There are two types of uncertainty: epistemic and aleatory. As the name suggests, epistemic uncertainty results from gaps in knowledge. For example, one may be uncertain of an outcome because one has never used a particular technology before. Such uncertainty is essentially a state of mind and hence subjective. Aleatory uncertainty results from variability that is intrinsic to the behaviour of some systems [like throwing dice] (alea is the Latin for die). For example, I can be confident regarding the long term frequency of throwing sixes but I remain uncertain of the outcome of any given throw of a dice. This uncertainty can be objectively determined.There are two branches of probability theory: Frequentist and Bayesian.

Frequentist probability theory is used to analyse systems that are subject to aleatory uncertainty.

Bayesian probability theory is used to analyse epistemic uncertainty.

For most risk assessments a [software] Project Manager has to undertake, there is both epistemic and aleatory uncertainty but epistemic uncertainty is always significant due to the novelty of the situation underassessment.

Standard Monte Carlo Simulation uses frequentist probability theory to analyse risk.

When Monte Carlo is used to model schedule risk, the [software] schedule uncertainties are being treated as if they are aleatory, even though they are predominantly epistemic. This is now considered to be unrealistic and is known to give incorrect results. The main problem is that the second order uncertainties [in software projects] are often too large to be ignored, i.e. the required shape for the chosen probability distribution curves is more important than the tool vendors would have you believe and yet they are usually imprecisely known.

Using standard Monte Carlo to analyse schedule risk also requires unrealistic assumptions to be made regarding the correlations between the probabilities for the individual outcomes, e.g. that there are no correlations or that they are all of the same nature. In practice, there are correlations to be considered when analysising schedule risk and they are of both a positive and negative nature.

As a result of the above drawbacks many expert authorities are warning against the use of Monte Carlo Simulation where the historical data upon which the analysis is premised is incomplete. For example, its use in ecological and economic models is now controversial (see the World Congress on Risk website).

In software development there is a growing appreciation of the importance of Bayesian Methods in analysing problems in software quality assurance.
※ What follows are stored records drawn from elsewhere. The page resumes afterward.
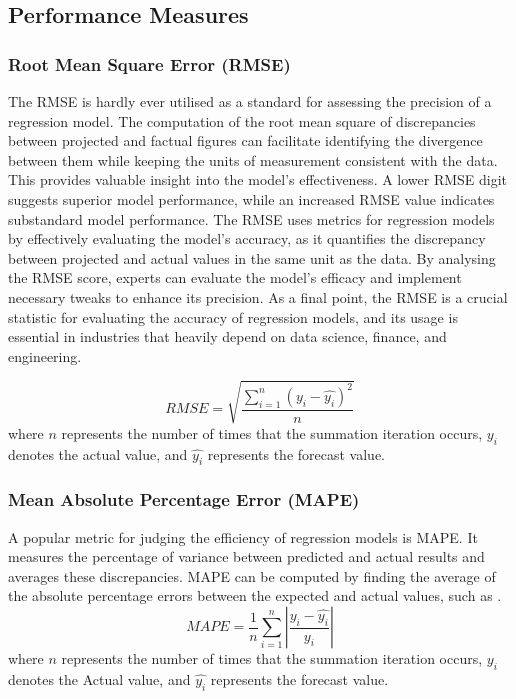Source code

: \documentclass[a4paper, fleqn]{cas-sc}
\theoremstyle{definition}
\theoremstyle{remark}
\begin{document}
\subsection{ Performance Measures}
\subsubsection{Root Mean Square Error (RMSE) }
The RMSE is hardly ever utilised as a standard for assessing the precision of a regression model. The computation of the root mean square of discrepancies between projected and factual figures can facilitate identifying the divergence between them while keeping the units of measurement consistent with the data. This provides valuable insight into the model's effectiveness. A lower RMSE digit suggests superior model performance,  while an increased RMSE value indicates substandard model performance. The RMSE  uses metrics for regression models by effectively evaluating the model's accuracy,  as it quantifies the discrepancy between projected and actual values in the same unit as the data. By analysing the RMSE score,  experts can evaluate the model's efficacy and implement necessary tweaks to enhance its precision. As a final point,  the RMSE is a crucial statistic for evaluating the accuracy of regression models,  and its usage is essential in industries that heavily depend on data science,  finance,  and engineering.

\begin{equation} \label{rmsee}
  RMSE=\sqrt{\frac{\sum_{i=1}^{n}(y_{i}-\hat{y_{i}})^2}{n}}
\end{equation}
where $n$ represents the number of times that the summation iteration occurs,  \begin{math} y_{i} \end{math} denotes the actual value,  and \begin{math}\hat{y_{i}}\end{math} represents the forecast value.

\subsubsection{ Mean Absolute Percentage Error (MAPE)}
  A popular metric for judging the efficiency of regression models is MAPE. It measures the percentage of variance between predicted and actual results and averages these discrepancies. MAPE can be computed by finding the average of the absolute percentage errors between the expected and actual values,  such as .
\begin{equation} \label{mapee}
  MAPE=\frac{1}{n}\sum_{i=1}^{n} \left | \frac{y_{i}-\hat{y_{i}}}{y_{i}} \right |
\end{equation}
where $n$ represents the number of times that the summation iteration occurs,  \begin{math} y_{i} \end{math} denotes the Actual value,  and \begin{math}\hat{y_{i}}\end{math} represents the forecast value.
\end{document}
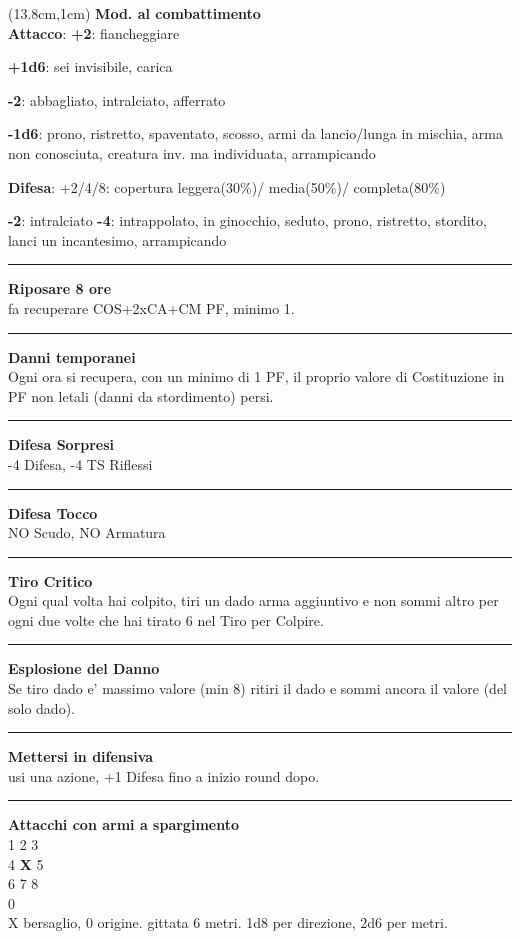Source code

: \documentclass[a4paper,12 pt,openany]{book}
\newcommand{\riga}{\rule{\textwidth}{0.4pt}}
\begin{document}
\begin{textblock*}{6.2cm}(13.8cm,1cm) %
\textbf{Mod. al combattimento}\\
\textbf{Attacco}:
\textbf{+2}: fiancheggiare

\textbf{+1d6}: sei invisibile, carica

\textbf{-2}: abbagliato, intralciato, afferrato

\textbf{-1d6}: prono, ristretto, spaventato, scosso, armi da lancio/lunga in mischia, arma non conosciuta, creatura inv. ma individuata, arrampicando

\textbf{Difesa}: +2/4/8: copertura leggera(30\%)/ media(50\%)/ completa(80\%)

\textbf{-2}: intralciato \textbf{-4}: intrappolato, in ginocchio, seduto, prono, ristretto, stordito, lanci un incantesimo, arrampicando
\riga

\textbf{Riposare 8 ore} \\fa recuperare COS+2xCA+CM PF, minimo 1.

\riga

\textbf{Danni temporanei}\\ Ogni ora si recupera, con un minimo di 1 PF, il proprio valore di Costituzione in PF non letali (danni da stordimento) persi.

\riga

\textbf{Difesa Sorpresi}\\ -4 Difesa, -4 TS Riflessi

\riga

\textbf{Difesa Tocco}\\ NO Scudo, NO Armatura

\riga

\textbf{Tiro Critico}\\
Ogni qual volta hai colpito, tiri un dado arma aggiuntivo e non sommi altro per ogni due volte che hai tirato 6 nel Tiro per Colpire.

\riga

\textbf{Esplosione del Danno}\\
Se tiro dado e' massimo valore (min 8) ritiri il dado e sommi ancora il valore (del solo dado).

\riga

\textbf{Mettersi in difensiva}\\
usi una azione, +1 Difesa fino a inizio round dopo.


\riga

\textbf{Attacchi con armi a spargimento}\\
		1 2 3\\
		4 \textbf{X} 5\\
		6 7 8\\
		0\\
		X bersaglio, 0 origine. gittata 6 metri. 1d8 per direzione, 2d6 per metri.


\end{textblock*}
\end{document}

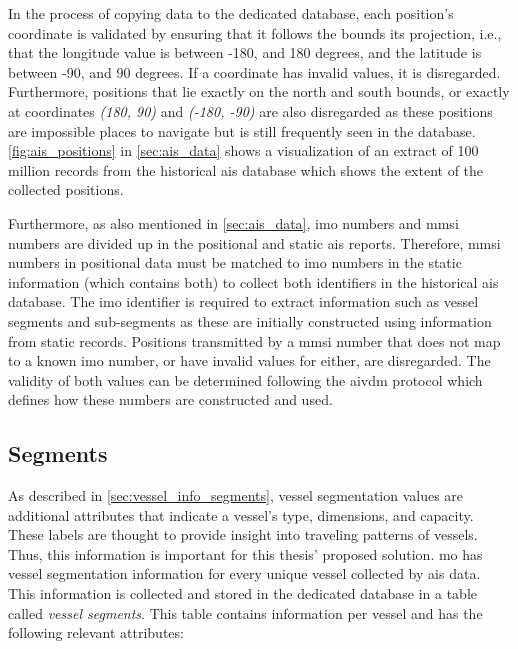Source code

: In the process of copying data to the dedicated database, each position's coordinate is validated by ensuring that it follows the bounds its projection, i.e., that the longitude value is between -180, and 180 degrees, and the latitude is between -90, and 90 degrees. If a coordinate has invalid values, it is disregarded. Furthermore, positions that lie exactly on the north and south bounds, or exactly at coordinates \textit{(180, 90)} and \textit{(-180, -90)} are also disregarded as these positions are impossible places to navigate but is still frequently seen in the database. \cref{fig:ais_positions} in \cref{sec:ais_data} shows a visualization of an extract of 100 million records from the historical \acrshort{ais} database which shows the extent of the collected positions.

Furthermore, as also mentioned in \cref{sec:ais_data}, \acrshort{imo} numbers and \acrshort{mmsi} numbers are divided up in the positional and static \acrshort{ais} reports. Therefore, \acrshort{mmsi} numbers in positional data must be matched to \acrshort{imo} numbers in the static information (which contains both) to collect both identifiers in the historical \acrshort{ais} database. The \acrshort{imo} identifier is required to extract information such as vessel segments and sub-segments as these are initially constructed using information from static records. Positions transmitted by a \acrshort{mmsi} number that does not map to a known \acrshort{imo} number, or have invalid values for either, are disregarded. The validity of both values can be determined following the \gls{aivdm} protocol which defines how these numbers are constructed and used.

\subsection{Segments}

As described in \cref{sec:vessel_info_segments}, vessel segmentation values are additional attributes that indicate a vessel's type, dimensions, and capacity. These labels are thought to provide insight into traveling patterns of vessels. Thus, this information is important for this thesis' proposed solution. \acrshort{mo} has vessel segmentation information for every unique vessel collected by \acrshort{ais} data. This information is collected and stored in the dedicated database in a table called \textit{vessel segments}. This table contains information per vessel and has the following relevant attributes:


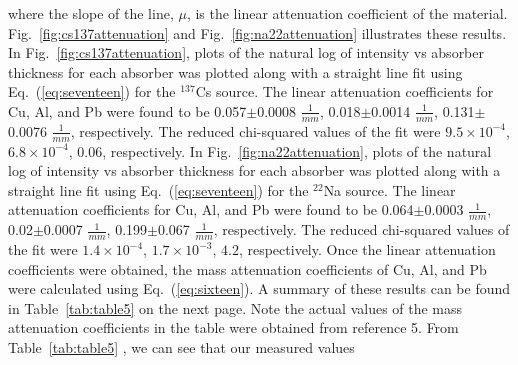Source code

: \documentclass[%
 aip,
rsi,%
 amsmath,amssymb,
 reprint,%
author-numerical,%
]{revtex4-1}
\begin{document}
where the slope of the line, $\mu$, is the linear attenuation coefficient of the material. Fig.~\ref{fig:cs137attenuation} and Fig.~\ref{fig:na22attenuation} illustrates these results. \newline
\indent In Fig.~\ref{fig:cs137attenuation}, plots of the natural log of intensity vs absorber thickness for each absorber was plotted along with a straight line fit using Eq.~(\ref{eq:seventeen}) for the $^ {137 }$Cs source. The linear attenuation coefficients for Cu, Al, and Pb were found to be 0.057$\pm$0.0008 $\frac{1}{mm}$, 0.018$\pm$0.0014 $\frac{1}{mm}$, 0.131$\pm$0.0076 $\frac{1}{mm}$, respectively. The reduced chi-squared values of the fit were $9.5\times10^{-4}$, $6.8\times10^{-4}$, $0.06$, respectively. \newline 
\indent In Fig.~\ref{fig:na22attenuation}, plots of the natural log of intensity vs absorber thickness for each absorber was plotted along with a straight line fit using Eq.~(\ref{eq:seventeen}) for the $^ {22 }$Na source. The linear attenuation coefficients for Cu, Al, and Pb were found to be 0.064$\pm$0.0003 $\frac{1}{mm}$, 0.02$\pm$0.0007 $\frac{1}{mm}$, 0.199$\pm$0.067 $\frac{1}{mm}$, respectively. The reduced chi-squared values of the fit were $1.4\times10^{-4}$, $1.7\times10^{-3}$, $4.2$, respectively. \newline
\indent Once the linear attenuation coefficients were obtained, the mass attenuation coefficients of Cu, Al, and Pb were calculated using Eq.~(\ref{eq:sixteen}). A summary of these results can be found in Table~\ref{tab:table5} on the next page. Note the actual values of the mass attenuation coefficients in the table were obtained from reference 5. \newline
\indent From Table~\ref{tab:table5} , we can see that our measured values
\end{document}
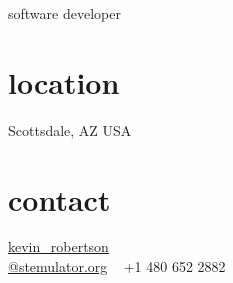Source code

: \documentclass[]{cv}
\begin{document}
       {software developer}

\begin{aside}
    \section{location}
        Scottsdale, AZ
        USA
    \section{contact}
        \href{mailto:kevin\_robertson@stemulator.org}{kevin\_robertson\\@stemulator.org}
        ~
        +1 480 652 2882
\end{aside}





\end{document}
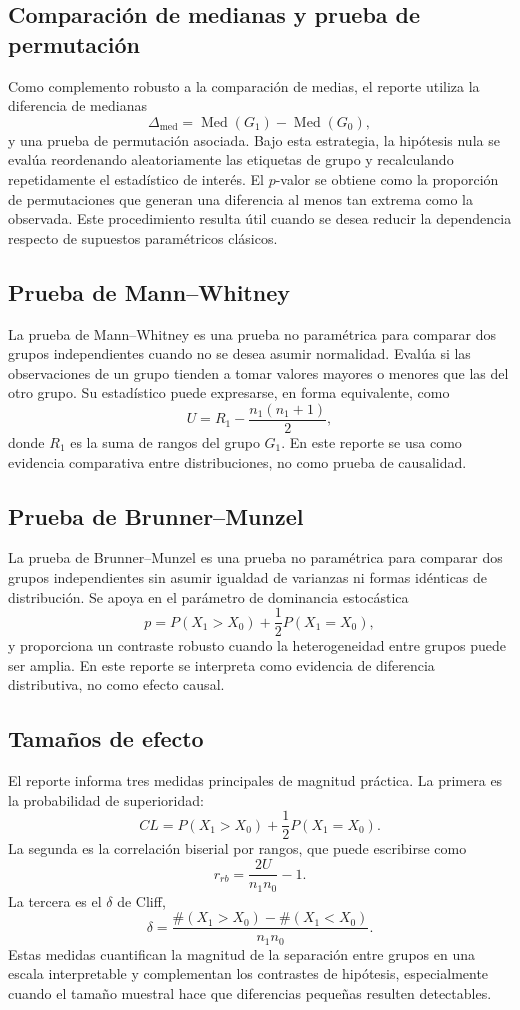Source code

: \documentclass[10pt,letterpaper]{article} %
\numberwithin{figure}{subsection}
\begin{document}
\subsection{Comparación de medianas y prueba de permutación}
\label{apx:permutation}
Como complemento robusto a la comparación de medias, el reporte utiliza la diferencia de medianas
\[
\Delta_{\mathrm{med}}=\operatorname{Med}(G_1)-\operatorname{Med}(G_0),
\]
y una prueba de permutación asociada. Bajo esta estrategia, la hipótesis nula se evalúa reordenando aleatoriamente las etiquetas de grupo y recalculando repetidamente el estadístico de interés. El $p$-valor se obtiene como la proporción de permutaciones que generan una diferencia al menos tan extrema como la observada. Este procedimiento resulta útil cuando se desea reducir la dependencia respecto de supuestos paramétricos clásicos.

\subsection{Prueba de Mann--Whitney}
\label{apx:mann-whitney}
La prueba de Mann--Whitney es una prueba no paramétrica para comparar dos grupos independientes cuando no se desea asumir normalidad. Evalúa si las observaciones de un grupo tienden a tomar valores mayores o menores que las del otro grupo. Su estadístico puede expresarse, en forma equivalente, como
\[
U = R_1-\frac{n_1(n_1+1)}{2},
\]
donde $R_1$ es la suma de rangos del grupo $G_1$. En este reporte se usa como evidencia comparativa entre distribuciones, no como prueba de causalidad.

\subsection{Prueba de Brunner--Munzel}
\label{apx:brunner-munzel}
La prueba de Brunner--Munzel es una prueba no paramétrica para comparar dos grupos independientes sin asumir igualdad de varianzas ni formas idénticas de distribución. Se apoya en el parámetro de dominancia estocástica
\[
p=P(X_1>X_0)+\frac{1}{2}P(X_1=X_0),
\]
y proporciona un contraste robusto cuando la heterogeneidad entre grupos puede ser amplia. En este reporte se interpreta como evidencia de diferencia distributiva, no como efecto causal.

\subsection{Tamaños de efecto}
\label{apx:effect-size}
El reporte informa tres medidas principales de magnitud práctica. La primera es la probabilidad de superioridad:
\[
CL=P(X_1>X_0)+\frac{1}{2}P(X_1=X_0).
\]
La segunda es la correlación biserial por rangos, que puede escribirse como
\[
r_{rb}=\frac{2U}{n_1n_0}-1.
\]
La tercera es el $\delta$ de Cliff,
\[
\delta=\frac{\#(X_1>X_0)-\#(X_1<X_0)}{n_1n_0}.
\]
Estas medidas cuantifican la magnitud de la separación entre grupos en una escala interpretable y complementan los contrastes de hipótesis, especialmente cuando el tamaño muestral hace que diferencias pequeñas resulten detectables.
\end{document}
Bayesian methods are appropriate in situations where there are gaps in information (i.e. where there is epistemic uncertainty). They involve the creation of Bayesian Belief Networks (BBNs) to model causal relationships. Data is fed into the model to enable the probability of specified outcomes to be calculated given the current body of knowledge.

Even more interesting, Bayes Theorem can be used to assess the likelihood that pre-conditions exist in the light of outcomes becoming known.

BBNs can be used in any situation where one is trying to calculate the likelihood of an outcome, or an unknown situation, when there is only limited information. It is useful in Decision Theory when a risk-based decisions required in the face of epistemic uncertainty.